The carbon impact of Scotland’s household waste is decreasing, according to the country’s latest waste figures.
The Scottish carbon metric shows a 15% decrease in Scotland’s household waste carbon impact from 2011 to 2018, following a decreasing trajectory since 2011.
The longer trend is largely a result of increased recycling rates, particularly for high impact waste materials, as well as reduction in waste generated and reduced landfilling of biodegradable waste.
The carbon impact of household waste generated and managed in 2018 was 5.76 million tonnes of carbon dioxide equivalent – which is 1.06 TCO2e per person.
This was a decrease of 104,228 TCO2e from 2017 and a decrease of 1,007,754 TCO2e from 2011.
The metric, a measure of national performance, takes a holistic view, from resource extraction and manufacturing emissions, through to resource management emissions.
Scotland’s overall household waste recycling rate was 44.7%, a decrease of 0.9 percentage points from the 45.5% rate achieved in 2016.

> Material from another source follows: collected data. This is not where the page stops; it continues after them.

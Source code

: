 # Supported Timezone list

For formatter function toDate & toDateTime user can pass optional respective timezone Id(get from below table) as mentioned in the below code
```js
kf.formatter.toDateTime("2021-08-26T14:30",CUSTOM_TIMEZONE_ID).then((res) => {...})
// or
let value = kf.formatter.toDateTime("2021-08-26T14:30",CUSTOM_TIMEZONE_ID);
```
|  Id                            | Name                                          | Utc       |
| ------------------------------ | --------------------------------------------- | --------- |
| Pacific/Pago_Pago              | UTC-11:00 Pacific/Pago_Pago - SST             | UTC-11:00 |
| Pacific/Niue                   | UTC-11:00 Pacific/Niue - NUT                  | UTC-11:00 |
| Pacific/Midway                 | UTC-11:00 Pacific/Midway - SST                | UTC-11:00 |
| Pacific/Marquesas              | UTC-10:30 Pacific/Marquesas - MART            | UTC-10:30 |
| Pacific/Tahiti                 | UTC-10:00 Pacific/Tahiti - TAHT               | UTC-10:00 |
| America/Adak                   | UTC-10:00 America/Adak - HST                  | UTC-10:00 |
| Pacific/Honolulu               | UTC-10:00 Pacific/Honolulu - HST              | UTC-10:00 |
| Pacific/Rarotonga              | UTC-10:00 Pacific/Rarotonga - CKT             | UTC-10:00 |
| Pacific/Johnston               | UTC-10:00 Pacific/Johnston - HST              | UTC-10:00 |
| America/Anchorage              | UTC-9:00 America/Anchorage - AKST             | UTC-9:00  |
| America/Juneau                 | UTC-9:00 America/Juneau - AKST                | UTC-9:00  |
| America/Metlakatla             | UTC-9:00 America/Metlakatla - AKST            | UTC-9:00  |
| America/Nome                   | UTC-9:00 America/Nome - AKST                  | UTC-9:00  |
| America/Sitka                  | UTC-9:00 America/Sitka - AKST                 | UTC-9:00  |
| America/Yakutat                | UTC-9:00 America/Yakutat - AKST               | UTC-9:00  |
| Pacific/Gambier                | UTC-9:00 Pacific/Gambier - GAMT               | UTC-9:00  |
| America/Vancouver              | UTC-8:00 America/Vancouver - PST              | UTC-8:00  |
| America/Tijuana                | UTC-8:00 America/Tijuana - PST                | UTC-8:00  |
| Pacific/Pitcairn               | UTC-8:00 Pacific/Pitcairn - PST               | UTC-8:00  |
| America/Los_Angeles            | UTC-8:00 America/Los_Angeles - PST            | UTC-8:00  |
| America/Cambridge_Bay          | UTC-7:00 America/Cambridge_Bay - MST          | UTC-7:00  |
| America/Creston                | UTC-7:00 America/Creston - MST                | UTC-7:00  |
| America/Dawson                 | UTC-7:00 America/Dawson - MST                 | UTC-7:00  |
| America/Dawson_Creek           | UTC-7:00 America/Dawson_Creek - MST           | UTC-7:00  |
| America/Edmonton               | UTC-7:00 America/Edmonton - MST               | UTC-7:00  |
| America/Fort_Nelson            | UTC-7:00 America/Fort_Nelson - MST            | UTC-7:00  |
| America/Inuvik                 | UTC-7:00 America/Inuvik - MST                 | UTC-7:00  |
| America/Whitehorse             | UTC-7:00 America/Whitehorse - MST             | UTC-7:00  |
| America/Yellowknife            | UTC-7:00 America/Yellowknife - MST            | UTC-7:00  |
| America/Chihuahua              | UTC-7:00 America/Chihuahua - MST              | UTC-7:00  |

The total volume of household waste generated in Scotland fell a further 2% in 2018, from 2.46 million tonnes in 2017 to 2.41 million tonnes in 2018, a decrease of 55,574 tonnes.
2018 also saw a further decrease of household waste sent to landfill, 7% or 75,491 tonnes down from 2017.
This is the seventh consecutive decrease in household waste landfilled since 2011 – and for the second consecutive year there was more Scottish waste recycled (1.07 million tonnes) than landfilled (1.03 million tonnes).
Plastic recycling rose by 8,163 tonnes (5%) to 56,586 tonnes in 2018, continuing the trend of increasing each year for the last seven years.
Glass remains the second most recycled material, with the rate up by 832 tonnes (0.8%) to 107,380 tonnes, in line with the longer term trend.
Paper and cardboard remains the largest volume of material recycled at 209,120 tonnes (19%).
However, there has been a general downward trend of paper and cardboard wastes recycled or reused since 2011. The reduction from 2017 was 16,374 tonnes (7%) – making a 31,226 tonnes (13%) reduction since 2011.